Reading a dataset from a csv file #

data = pd.read_csv("sample.csv")
data.head(10)

DateTemp
01981-01-0120.7
11981-01-0217.9
21981-01-0318.8
31981-01-0414.6
41981-01-0515.8
51981-01-0615.8
61981-01-0715.8
71981-01-0817.4
81981-01-0921.8
91981-01-1020.0

Set timestamp to datetime #

The Date column is currently read as an Object type, i.e., a string. To treat it as a timestamp, use the following datetime — Basic Date and Time Types to convert it to a datetime type.
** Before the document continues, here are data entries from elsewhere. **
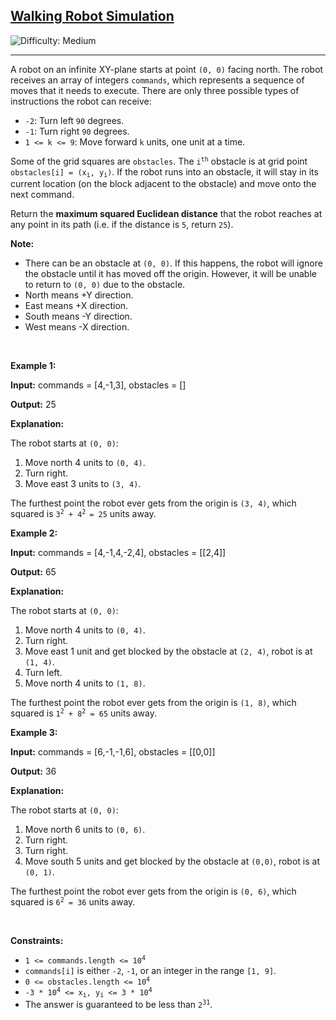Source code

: <h2><a href="https://leetcode.com/problems/walking-robot-simulation">Walking Robot Simulation</a></h2> <img src='https://img.shields.io/badge/Difficulty-Medium-orange' alt='Difficulty: Medium' /><hr><p>A robot on an infinite XY-plane starts at point <code>(0, 0)</code> facing north. The robot receives an array of integers <code>commands</code>, which represents a sequence of moves that it needs to execute. There are only three possible types of instructions the robot can receive:</p>

<ul>
	<li><code>-2</code>: Turn left <code>90</code> degrees.</li>
	<li><code>-1</code>: Turn right <code>90</code> degrees.</li>
	<li><code>1 &lt;= k &lt;= 9</code>: Move forward <code>k</code> units, one unit at a time.</li>
</ul>

<p>Some of the grid squares are <code>obstacles</code>. The <code>i<sup>th</sup></code> obstacle is at grid point <code>obstacles[i] = (x<sub>i</sub>, y<sub>i</sub>)</code>. If the robot runs into an obstacle, it will stay in its current location (on the block adjacent to the obstacle) and move onto the next command.</p>

<p>Return the <strong>maximum squared Euclidean distance</strong> that the robot reaches at any point in its path (i.e. if the distance is <code>5</code>, return <code>25</code>).</p>

<p><strong>Note:</strong></p>

<ul>
	<li>There can be an obstacle at <code>(0, 0)</code>. If this happens, the robot will ignore the obstacle until it has moved off the origin. However, it will be unable to return to <code>(0, 0)</code> due to the obstacle.</li>
	<li>North means +Y direction.</li>
	<li>East means +X direction.</li>
	<li>South means -Y direction.</li>
	<li>West means -X direction.</li>
</ul>

<p>&nbsp;</p>
<p><strong class="example">Example 1:</strong></p>

<div class="example-block">
<p><strong>Input:</strong> <span class="example-io">commands = [4,-1,3], obstacles = []</span></p>

<p><strong>Output:</strong> <span class="example-io">25</span></p>

<p><strong>Explanation: </strong></p>

<p>The robot starts at <code>(0, 0)</code>:</p>

<ol>
	<li>Move north 4 units to <code>(0, 4)</code>.</li>
	<li>Turn right.</li>
	<li>Move east 3 units to <code>(3, 4)</code>.</li>
</ol>

<p>The furthest point the robot ever gets from the origin is <code>(3, 4)</code>, which squared is <code>3<sup>2</sup> + 4<sup>2 </sup>= 25</code> units away.</p>
</div>

<p><strong class="example">Example 2:</strong></p>

<div class="example-block">
<p><strong>Input:</strong> <span class="example-io">commands = [4,-1,4,-2,4], obstacles = [[2,4]]</span></p>

<p><strong>Output:</strong> <span class="example-io">65</span></p>

<p><strong>Explanation:</strong></p>

<p>The robot starts at <code>(0, 0)</code>:</p>

<ol>
	<li>Move north 4 units to <code>(0, 4)</code>.</li>
	<li>Turn right.</li>
	<li>Move east 1 unit and get blocked by the obstacle at <code>(2, 4)</code>, robot is at <code>(1, 4)</code>.</li>
	<li>Turn left.</li>
	<li>Move north 4 units to <code>(1, 8)</code>.</li>
</ol>

<p>The furthest point the robot ever gets from the origin is <code>(1, 8)</code>, which squared is <code>1<sup>2</sup> + 8<sup>2</sup> = 65</code> units away.</p>
</div>

<p><strong class="example">Example 3:</strong></p>

<div class="example-block">
<p><strong>Input:</strong> <span class="example-io">commands = [6,-1,-1,6], obstacles = [[0,0]]</span></p>

<p><strong>Output:</strong> <span class="example-io">36</span></p>

<p><strong>Explanation:</strong></p>

<p>The robot starts at <code>(0, 0)</code>:</p>

<ol>
	<li>Move north 6 units to <code>(0, 6)</code>.</li>
	<li>Turn right.</li>
	<li>Turn right.</li>
	<li>Move south 5 units and get blocked by the obstacle at <code>(0,0)</code>, robot is at <code>(0, 1)</code>.</li>
</ol>

<p>The furthest point the robot ever gets from the origin is <code>(0, 6)</code>, which squared is <code>6<sup>2</sup> = 36</code> units away.</p>
</div>

<p>&nbsp;</p>
<p><strong>Constraints:</strong></p>

<ul>
	<li><code>1 &lt;= commands.length &lt;= 10<sup>4</sup></code></li>
	<li><code>commands[i]</code> is either <code>-2</code>, <code>-1</code>, or an integer in the range <code>[1, 9]</code>.</li>
	<li><code>0 &lt;= obstacles.length &lt;= 10<sup>4</sup></code></li>
	<li><code>-3 * 10<sup>4</sup> &lt;= x<sub>i</sub>, y<sub>i</sub> &lt;= 3 * 10<sup>4</sup></code></li>
	<li>The answer is guaranteed to be less than <code>2<sup>31</sup></code>.</li>
</ul>
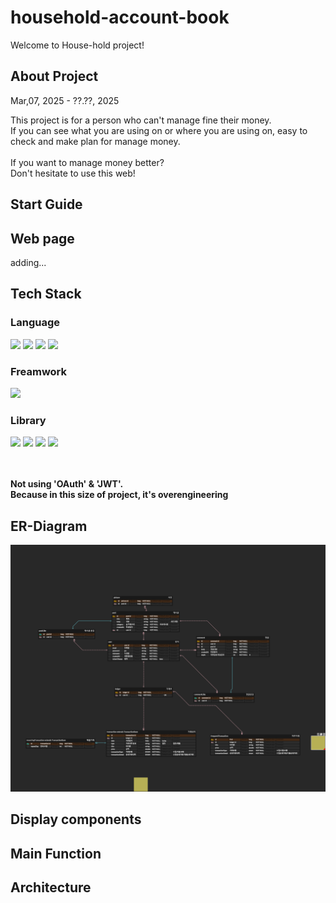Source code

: <div>

# household-account-book

Welcome to House-hold project!

## About Project

Mar,07, 2025 - ??.??, 2025

This project is for a person who can't manage fine their money.<br>
If you can see what you are using on or where you are using on, easy to check and make plan for manage money.<br>
<br>
If you want to manage money better? <br> Don't hesitate to use this web!

## Start Guide

## Web page

adding...

## Tech Stack
### Language
<!--JS-->
<img src="https://img.shields.io/badge/JavaScript-F7DF1E?style=for-the-badge&logo=JavaScript&logoColor=white"/>
<!--TS-->
<img src="https://img.shields.io/badge/TypeScript-3178C6?style=for-the-badge&logo=TypeScript&logoColor=white"/>
<!--HTML-->
<img src="https://img.shields.io/badge/HTML5-E34F26?style=for-the-badge&logo=HTML5&logoColor=white"/>
<!--CSS-->
<img src="https://img.shields.io/badge/CSS3-1572B6?style=for-the-badge&logo=CSS3&logoColor=white"/>

### Freamwork
<!--next.js-->
<img src="https://img.shields.io/badge/Next.js-000000?style=for-the-badge&logo=nextdotjs&logoColor=white"/>

### Library
<!--tailwindcss-->
<img src="https://img.shields.io/badge/Tailwind CSS-06B6D4?style=for-the-badge&logo=Tailwind%20CSS&logoColor=white"/>
<!--zustand-->
<img src="https://img.shields.io/badge/zustand-157272?style=for-the-badge&logo=&logoColor=white"/>
<!--react-query-->
<img src="https://img.shields.io/badge/React%20Query-FF4154?style=for-the-badge&logo=React%20Query&logoColor=white"/>
<!--react router-->
<img src="https://img.shields.io/badge/React Router-CA4245?style=for-the-badge&logo=React%20Router&logoColor=white"/>


<br><br>
**Not using 'OAuth' & 'JWT'.**<br>
**Because in this size of project, it's overengineering**

## ER-Diagram

![household-acc.png](db%20relation/household-acc.png)

## Display components

## Main Function

## Architecture

</div>
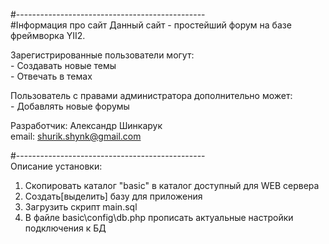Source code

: #-----------------------------------------------  
#Інформация про сайт 
Данный сайт - простейший форум на базе фреймворка YII2.  
  
Зарегистрированные пользователи могут:  
    - Создавать новые темы  
	- Отвечать в темах  
	
Пользователь с правами администратора дополнительно может:  
	- Добавлять новые форумы  
	  
Разработчик: Александр Шинкарук  
email: shurik.shynk@gmail.com   
  
#-----------------------------------------------   
Описание установки:  
1. Скопировать каталог "basic" в каталог доступный для WEB сервера  
2. Создать[выделить] базу для приложения  
3. Загрузить скрипт main.sql  
4. В файле basic\config\db.php прописать актуальные настройки подключения к БД  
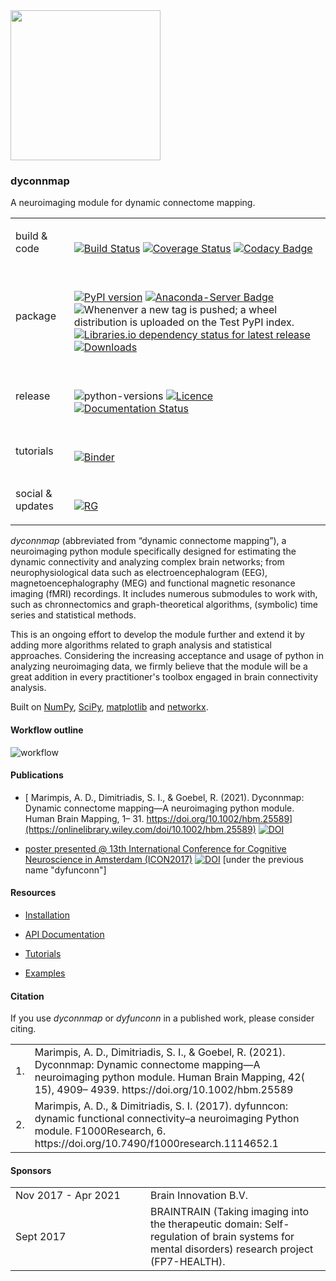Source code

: <img src="logo/logo_640.png" width="240" height="240">

### dyconnmap
A neuroimaging module for dynamic connectome mapping.
 
<table>
 <tr>
  <td>build & code</td>
  <td><br/>
   
[![Build Status](https://travis-ci.org/makism/dyconnmap.svg?branch=master)](https://travis-ci.org/makism/dyconnmap) [![Coverage Status](https://coveralls.io/repos/github/makism/dyconnmap/badge.svg?branch=master)](https://coveralls.io/github/makism/dyconnmap?branch=master) [![Codacy Badge](https://app.codacy.com/project/badge/Grade/10f434822c3a4bdb89dd0bf43f524970)](https://www.codacy.com/gh/makism/dyconnmap/dashboard?utm_source=github.com&amp;utm_medium=referral&amp;utm_content=makism/dyconnmap&amp;utm_campaign=Badge_Grade)
   </td>
 </tr>
 <tr>
  <td>package</td>
  <td><br/>
 
 [![PyPI version](https://badge.fury.io/py/dyconnmap.svg)](https://badge.fury.io/py/dyconnmap) 
 [![Anaconda-Server Badge](https://anaconda.org/makism/dyconnmap/badges/version.svg)](https://anaconda.org/makism/dyconnmap)
 ![Whenenver a new tag is pushed; a wheel distribution is uploaded on the Test PyPI index.](https://github.com/makism/dyconnmap/workflows/publish-test-pypi/badge.svg)
 [![Libraries.io dependency status for latest release](https://img.shields.io/librariesio/release/pypi/dyconnmap)](https://libraries.io/github/makism/dyconnmap)   
 [![Downloads](https://pepy.tech/badge/dyconnmap)](https://pepy.tech/project/dyconnmap)
 </td>
 </tr>
 <tr>
 <td>release</td>
 <td><br/>

![python-versions](https://img.shields.io/pypi/pyversions/dyconnmap)
[![Licence](https://img.shields.io/badge/Licence-BSD-blue.svg)](https://opensource.org/licenses/BSD-3-Clause) 
[![Documentation Status](https://readthedocs.org/projects/dyconnmap/badge/?version=latest)](https://dyconnmap.readthedocs.io/?badge=latest)
 </td>
 <tr>
 <td>tutorials</td>
 <td><br/>
  
   [![Binder](https://mybinder.org/badge_logo.svg)](https://mybinder.org/v2/gh/makism/dyconnmap/master?filepath=tutorials)
</td>
</tr>

<tr>
 <td>social & updates</td>
 <td><br/>
  
   [![RG](https://img.shields.io/badge/RG%20Project-Python%20tools%20for%20Brain%20Network%20Analysis-%2300ccbb)](https://www.researchgate.net/project/Python-tools-for-Brain-Network-Analysis)
  </td>
</tr>
</table>

_dyconnmap_ (abbreviated from “dynamic connectome mapping”), a neuroimaging python module specifically designed for estimating the dynamic connectivity and analyzing complex brain networks; from neurophysiological data such as electroencephalogram (EEG), magnetoencephalography (MEG) and functional magnetic resonance imaging (fMRI) recordings. It includes numerous submodules to work with, such as chronnectomics and graph-theoretical algorithms, (symbolic) time series and statistical methods.

This is an ongoing effort to develop the module further and extend it by adding more algorithms related to graph analysis and statistical approaches. Considering the increasing acceptance and usage of python in analyzing neuroimaging data, we firmly believe that the module will be a great addition in every practitioner's toolbox engaged in brain connectivity analysis.

Built on [NumPy](http://www.numpy.org/), [SciPy](http://www.scipy.org/), [matplotlib](http://matplotlib.org/) and [networkx](https://networkx.github.io/).

#### Workflow outline

![workflow](docs/v2_pipeline.png)


#### Publications


* [ Marimpis, A. D., Dimitriadis, S. I., & Goebel, R. (2021). Dyconnmap: Dynamic connectome mapping—A neuroimaging python module. Human Brain Mapping, 1– 31. https://doi.org/10.1002/hbm.25589](https://onlinelibrary.wiley.com/doi/10.1002/hbm.25589) [![DOI](https://img.shields.io/badge/DOI-10.1002/hbm.25589-blue.svg)](https://doi.org/10.1002/hbm.25589)

* [poster presented @ 13th International Conference for Cognitive Neuroscience in Amsterdam \(ICON2017\)](https://f1000research.com/posters/6-1638) [![DOI](https://img.shields.io/badge/DOI-10.7490%2Ff1000research.1114652.1-blue.svg)](https://dx.doi.org/10.7490/f1000research.1114652.1) [under the previous name "dyfunconn"]

#### Resources

* [Installation](https://github.com/makism/dyconnmap/blob/master/INSTALL.md)

* [API Documentation](http://dyconnmap.readthedocs.io/?badge=latest)

* [Tutorials](https://github.com/makism/dyconnmap/tree/master/tutorials)

* [Examples](https://github.com/makism/dyconnmap/tree/master/examples)


#### Citation

If you use _dyconnmap_ or _dyfunconn_ in a published work, please consider citing.

<table align="center">
    <tr>
        <td align="left">1.</td>
        <td align="left"> Marimpis, A. D., Dimitriadis, S. I., & Goebel, R. (2021). Dyconnmap: Dynamic connectome mapping—A neuroimaging python module. Human Brain Mapping, 42( 15), 4909– 4939. https://doi.org/10.1002/hbm.25589</td>
    </tr>
    <tr>
        <td align="left">2.</td>
        <td align="left">Marimpis, A. D., & Dimitriadis, S. I. (2017). dyfunncon: dynamic functional connectivity–a neuroimaging Python module. F1000Research, 6. https://doi.org/10.7490/f1000research.1114652.1</td>
    </tr>
</table>

#### Sponsors

<table>
 <tr>
  <td align="left" width="200px">Nov 2017 - Apr 2021</td>
  <td>Brain Innovation B.V.</td>
 </tr>
 <tr>
  <td align="left" width="200px">Sept 2017</td>
  <td>BRAINTRAIN (Taking imaging into the therapeutic domain: Self-regulation of brain systems for mental disorders) research project (FP7-HEALTH).</td>
 </tr>
</table>
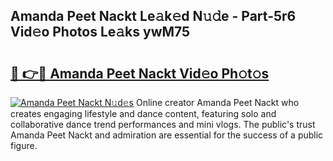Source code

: ## Amanda Peet Nackt Le𝚊k𝚎d N𝚞𝚍e - Part-5r6 Vid𝚎o Photos Le𝚊ks ywM75

# <h2><a href="http://fb0jgd4.evod.top/?m=Amanda+Peet+Nackt">🔗 👉🔴 Amanda Peet Nackt Vid𝚎o Ph𝚘t𝚘s</a></h2>

[![Amanda Peet Nackt N𝚞d𝚎s](https://i.imgur.com/8V9OHl7.gif)](http://fb0jgd4.evod.top/?m=Amanda+Peet+Nackt)
Online creator Amanda Peet Nackt who creates engaging lifestyle and dance content, featuring solo and collaborative dance trend performances and mini vlogs. The public's trust Amanda Peet Nackt and admiration are essential for the success of a public figure.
data["Date"] = data["Date"].apply(
    lambda x: datetime.datetime.strptime(str(x), "%Y-%m-%d")
)

print(f"Date column dtype: {data['Date'].dtype}")

Date column dtype: datetime64[ns]

Get an overview of a time series #

pandas.DataFrame.describe #

To begin, we briefly review what the data looks like. We will use pandas.DataFrame.describe to check some simple statistics for the Temp column.

data.describe()

Temp
count3650.000000
mean11.177753
std4.071837
min0.000000
25%8.300000
50%11.000000
75%14.000000
max26.300000

Line graph #

Use seaborn.lineplot to see what the cycle looks like.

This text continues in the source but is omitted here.